Action item>
Extract, without alteration, each line from the start of the listing to the line bearing "Experimental implementation of".

Data extract>
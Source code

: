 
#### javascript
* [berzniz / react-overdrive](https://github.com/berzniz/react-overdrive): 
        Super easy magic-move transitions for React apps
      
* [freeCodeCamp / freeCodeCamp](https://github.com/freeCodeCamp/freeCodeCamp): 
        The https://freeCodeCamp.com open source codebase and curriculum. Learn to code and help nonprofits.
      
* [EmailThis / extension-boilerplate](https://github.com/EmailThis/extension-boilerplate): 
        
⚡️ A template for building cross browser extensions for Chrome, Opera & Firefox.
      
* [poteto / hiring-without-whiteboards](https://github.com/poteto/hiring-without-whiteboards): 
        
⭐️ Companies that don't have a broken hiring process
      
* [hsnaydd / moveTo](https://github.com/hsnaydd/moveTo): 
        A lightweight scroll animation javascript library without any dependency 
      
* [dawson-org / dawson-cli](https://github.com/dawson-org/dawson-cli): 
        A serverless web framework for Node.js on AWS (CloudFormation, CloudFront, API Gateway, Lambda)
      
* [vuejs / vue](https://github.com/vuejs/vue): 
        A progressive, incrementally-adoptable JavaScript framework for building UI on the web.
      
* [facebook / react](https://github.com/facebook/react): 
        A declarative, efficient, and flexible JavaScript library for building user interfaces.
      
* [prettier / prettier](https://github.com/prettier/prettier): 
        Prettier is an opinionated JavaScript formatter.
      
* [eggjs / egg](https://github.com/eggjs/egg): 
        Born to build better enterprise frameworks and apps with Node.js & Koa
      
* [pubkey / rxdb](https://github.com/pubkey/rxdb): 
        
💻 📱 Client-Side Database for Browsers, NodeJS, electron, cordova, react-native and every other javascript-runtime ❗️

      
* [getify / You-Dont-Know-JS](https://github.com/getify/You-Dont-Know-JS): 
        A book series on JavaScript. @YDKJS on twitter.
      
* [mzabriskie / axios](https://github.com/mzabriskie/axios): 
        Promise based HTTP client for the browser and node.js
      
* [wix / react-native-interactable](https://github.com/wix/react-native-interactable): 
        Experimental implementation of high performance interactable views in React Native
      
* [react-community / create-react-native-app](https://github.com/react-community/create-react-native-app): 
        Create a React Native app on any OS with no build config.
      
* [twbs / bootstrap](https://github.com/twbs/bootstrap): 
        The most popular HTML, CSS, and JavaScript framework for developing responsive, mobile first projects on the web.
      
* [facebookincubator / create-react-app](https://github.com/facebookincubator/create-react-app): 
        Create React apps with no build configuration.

Result>
Source code

: 
#### javascript
* [berzniz / react-overdrive](https://github.com/berzniz/react-overdrive): 
        Super easy magic-move transitions for React apps
      
* [freeCodeCamp / freeCodeCamp](https://github.com/freeCodeCamp/freeCodeCamp): 
        The https://freeCodeCamp.com open source codebase and curriculum. Learn to code and help nonprofits.
      
* [EmailThis / extension-boilerplate](https://github.com/EmailThis/extension-boilerplate): 
        
⚡️ A template for building cross browser extensions for Chrome, Opera & Firefox.
      
* [poteto / hiring-without-whiteboards](https://github.com/poteto/hiring-without-whiteboards): 
        
⭐️ Companies that don't have a broken hiring process
      
* [hsnaydd / moveTo](https://github.com/hsnaydd/moveTo): 
        A lightweight scroll animation javascript library without any dependency 
      
* [dawson-org / dawson-cli](https://github.com/dawson-org/dawson-cli): 
        A serverless web framework for Node.js on AWS (CloudFormation, CloudFront, API Gateway, Lambda)
      
* [vuejs / vue](https://github.com/vuejs/vue): 
        A progressive, incrementally-adoptable JavaScript framework for building UI on the web.
      
* [facebook / react](https://github.com/facebook/react): 
        A declarative, efficient, and flexible JavaScript library for building user interfaces.
      
* [prettier / prettier](https://github.com/prettier/prettier): 
        Prettier is an opinionated JavaScript formatter.
      
* [eggjs / egg](https://github.com/eggjs/egg): 
        Born to build better enterprise frameworks and apps with Node.js & Koa
      
* [pubkey / rxdb](https://github.com/pubkey/rxdb): 
        
💻 📱 Client-Side Database for Browsers, NodeJS, electron, cordova, react-native and every other javascript-runtime ❗️

      
* [getify / You-Dont-Know-JS](https://github.com/getify/You-Dont-Know-JS): 
        A book series on JavaScript. @YDKJS on twitter.
      
* [mzabriskie / axios](https://github.com/mzabriskie/axios): 
        Promise based HTTP client for the browser and node.js
      
* [wix / react-native-interactable](https://github.com/wix/react-native-interactable): 
        Experimental implementation of high performance interactable views in React Native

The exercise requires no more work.